Try it. Below are some records; quote exactly the lines from the one that contains "- **Flagged Items** requiring attention" through the one that contains "- **Maintenance reminders**", inclusive, and no others.

┌──

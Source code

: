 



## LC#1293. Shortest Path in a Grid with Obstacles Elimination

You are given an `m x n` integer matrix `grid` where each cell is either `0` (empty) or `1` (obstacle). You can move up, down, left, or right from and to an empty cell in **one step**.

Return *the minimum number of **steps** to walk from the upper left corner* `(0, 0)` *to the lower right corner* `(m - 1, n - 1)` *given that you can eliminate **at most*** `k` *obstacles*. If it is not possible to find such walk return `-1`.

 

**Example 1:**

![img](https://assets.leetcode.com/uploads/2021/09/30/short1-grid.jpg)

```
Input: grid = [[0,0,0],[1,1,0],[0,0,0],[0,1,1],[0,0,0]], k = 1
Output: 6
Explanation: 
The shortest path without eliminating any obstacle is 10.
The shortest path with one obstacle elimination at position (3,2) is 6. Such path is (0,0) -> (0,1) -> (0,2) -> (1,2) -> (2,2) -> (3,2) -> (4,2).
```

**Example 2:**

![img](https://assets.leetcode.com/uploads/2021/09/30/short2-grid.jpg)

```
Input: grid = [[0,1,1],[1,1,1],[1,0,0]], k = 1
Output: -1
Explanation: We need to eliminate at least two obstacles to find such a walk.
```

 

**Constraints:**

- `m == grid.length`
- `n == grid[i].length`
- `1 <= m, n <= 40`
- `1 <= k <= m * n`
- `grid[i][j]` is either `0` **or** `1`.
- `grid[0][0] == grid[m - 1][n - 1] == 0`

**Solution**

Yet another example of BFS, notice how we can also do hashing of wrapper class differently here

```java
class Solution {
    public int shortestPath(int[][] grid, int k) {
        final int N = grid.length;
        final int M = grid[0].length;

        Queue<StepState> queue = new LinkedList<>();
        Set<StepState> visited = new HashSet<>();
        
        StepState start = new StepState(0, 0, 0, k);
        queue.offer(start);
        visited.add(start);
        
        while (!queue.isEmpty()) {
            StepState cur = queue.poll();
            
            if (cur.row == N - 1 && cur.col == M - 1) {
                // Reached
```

└──
┌──

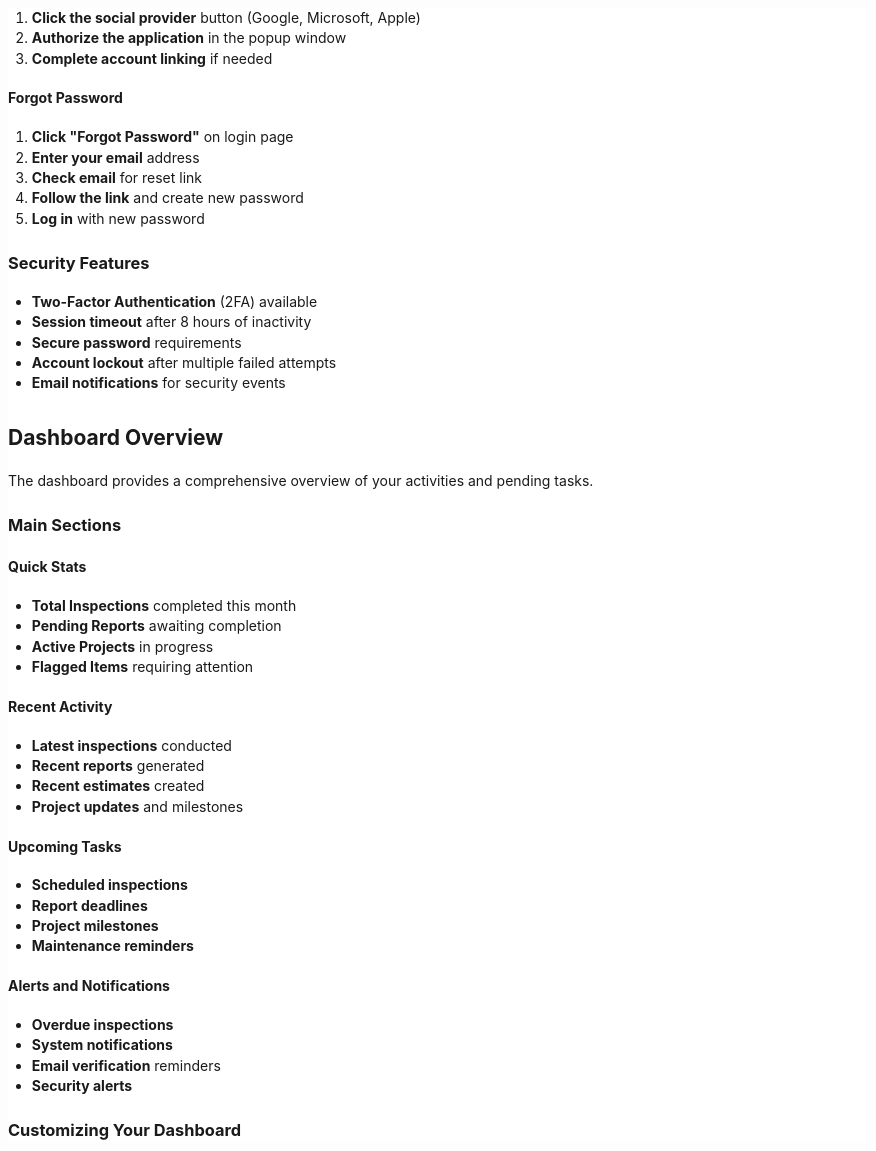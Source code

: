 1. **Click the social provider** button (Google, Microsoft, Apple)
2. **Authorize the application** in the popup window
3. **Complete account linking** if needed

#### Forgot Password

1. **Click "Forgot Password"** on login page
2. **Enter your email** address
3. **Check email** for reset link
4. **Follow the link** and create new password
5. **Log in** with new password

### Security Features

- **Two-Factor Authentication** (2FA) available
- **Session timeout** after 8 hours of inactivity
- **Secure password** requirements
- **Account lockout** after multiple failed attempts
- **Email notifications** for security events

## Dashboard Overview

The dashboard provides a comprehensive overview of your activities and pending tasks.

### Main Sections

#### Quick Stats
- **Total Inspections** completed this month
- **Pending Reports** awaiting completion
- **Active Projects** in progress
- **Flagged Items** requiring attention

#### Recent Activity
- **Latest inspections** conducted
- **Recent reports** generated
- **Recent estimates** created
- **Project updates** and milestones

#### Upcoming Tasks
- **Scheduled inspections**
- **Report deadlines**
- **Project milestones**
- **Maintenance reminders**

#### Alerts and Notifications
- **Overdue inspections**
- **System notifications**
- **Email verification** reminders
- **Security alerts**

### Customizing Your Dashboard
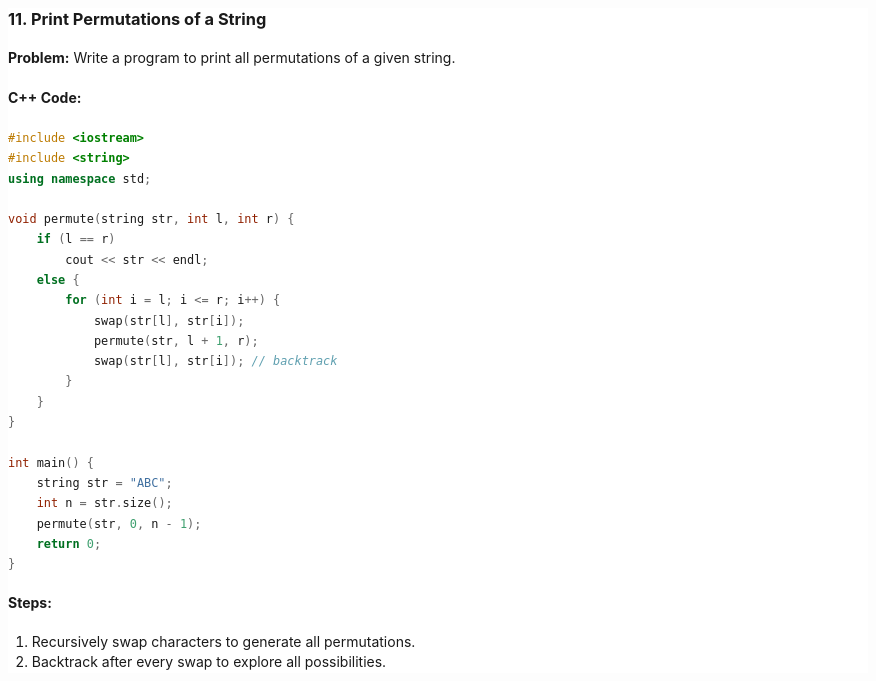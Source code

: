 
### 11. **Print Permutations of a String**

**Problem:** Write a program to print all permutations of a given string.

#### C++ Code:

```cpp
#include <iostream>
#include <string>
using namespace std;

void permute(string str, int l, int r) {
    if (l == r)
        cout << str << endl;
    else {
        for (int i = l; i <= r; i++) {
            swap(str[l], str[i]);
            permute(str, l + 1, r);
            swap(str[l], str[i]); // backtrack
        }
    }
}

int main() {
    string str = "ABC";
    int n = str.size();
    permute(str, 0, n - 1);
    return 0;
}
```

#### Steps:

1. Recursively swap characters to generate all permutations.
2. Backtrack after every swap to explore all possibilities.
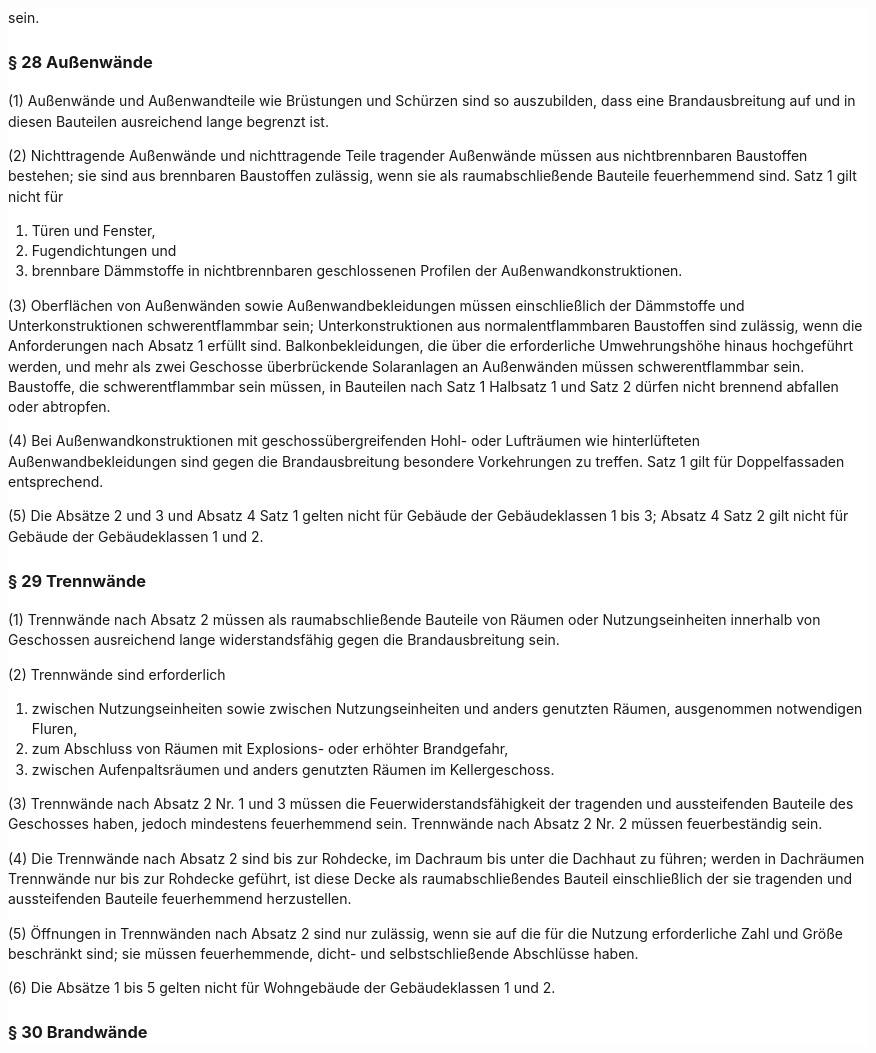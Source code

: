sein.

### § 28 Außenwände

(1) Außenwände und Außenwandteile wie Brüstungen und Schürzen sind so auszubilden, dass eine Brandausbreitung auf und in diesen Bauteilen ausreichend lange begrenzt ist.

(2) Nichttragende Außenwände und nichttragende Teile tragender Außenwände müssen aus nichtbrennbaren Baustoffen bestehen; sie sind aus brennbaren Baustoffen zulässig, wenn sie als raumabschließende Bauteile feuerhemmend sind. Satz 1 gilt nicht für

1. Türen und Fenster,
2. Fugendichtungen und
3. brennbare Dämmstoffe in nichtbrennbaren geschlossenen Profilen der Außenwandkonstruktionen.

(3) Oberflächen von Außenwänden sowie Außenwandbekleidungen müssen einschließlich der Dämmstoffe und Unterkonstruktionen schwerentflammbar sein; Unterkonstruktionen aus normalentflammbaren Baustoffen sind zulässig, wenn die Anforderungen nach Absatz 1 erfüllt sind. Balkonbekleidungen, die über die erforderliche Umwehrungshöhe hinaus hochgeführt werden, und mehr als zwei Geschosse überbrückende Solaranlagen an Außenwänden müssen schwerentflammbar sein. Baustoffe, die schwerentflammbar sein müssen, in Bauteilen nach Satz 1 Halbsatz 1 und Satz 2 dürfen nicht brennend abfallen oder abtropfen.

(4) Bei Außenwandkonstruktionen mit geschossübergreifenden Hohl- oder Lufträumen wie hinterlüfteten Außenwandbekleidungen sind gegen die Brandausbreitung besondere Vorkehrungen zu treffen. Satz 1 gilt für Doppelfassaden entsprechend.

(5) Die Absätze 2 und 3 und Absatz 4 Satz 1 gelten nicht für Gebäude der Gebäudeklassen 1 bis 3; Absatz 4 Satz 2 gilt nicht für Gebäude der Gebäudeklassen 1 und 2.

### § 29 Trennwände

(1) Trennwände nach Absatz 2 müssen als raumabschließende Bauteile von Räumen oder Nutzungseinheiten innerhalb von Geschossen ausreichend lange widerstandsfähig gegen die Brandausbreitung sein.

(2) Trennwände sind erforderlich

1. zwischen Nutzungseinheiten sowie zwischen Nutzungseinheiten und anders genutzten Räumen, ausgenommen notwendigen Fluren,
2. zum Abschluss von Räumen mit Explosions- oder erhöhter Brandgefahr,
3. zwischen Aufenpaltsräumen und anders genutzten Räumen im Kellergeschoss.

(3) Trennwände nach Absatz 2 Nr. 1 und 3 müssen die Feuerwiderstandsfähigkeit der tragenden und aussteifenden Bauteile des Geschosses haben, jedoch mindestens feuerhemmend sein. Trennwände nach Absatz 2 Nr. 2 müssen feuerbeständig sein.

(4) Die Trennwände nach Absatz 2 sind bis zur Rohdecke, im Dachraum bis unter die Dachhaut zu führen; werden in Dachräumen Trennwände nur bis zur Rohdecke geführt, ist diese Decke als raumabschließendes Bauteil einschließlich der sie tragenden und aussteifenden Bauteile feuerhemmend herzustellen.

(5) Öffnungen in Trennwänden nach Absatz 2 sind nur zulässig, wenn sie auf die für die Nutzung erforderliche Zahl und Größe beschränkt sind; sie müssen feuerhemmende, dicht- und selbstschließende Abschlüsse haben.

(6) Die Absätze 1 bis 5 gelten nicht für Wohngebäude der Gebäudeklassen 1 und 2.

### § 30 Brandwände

└──

Answer space.
- **Flagged Items** requiring attention

#### Recent Activity
- **Latest inspections** conducted
- **Recent reports** generated
- **Recent estimates** created
- **Project updates** and milestones

#### Upcoming Tasks
- **Scheduled inspections**
- **Report deadlines**
- **Project milestones**
- **Maintenance reminders**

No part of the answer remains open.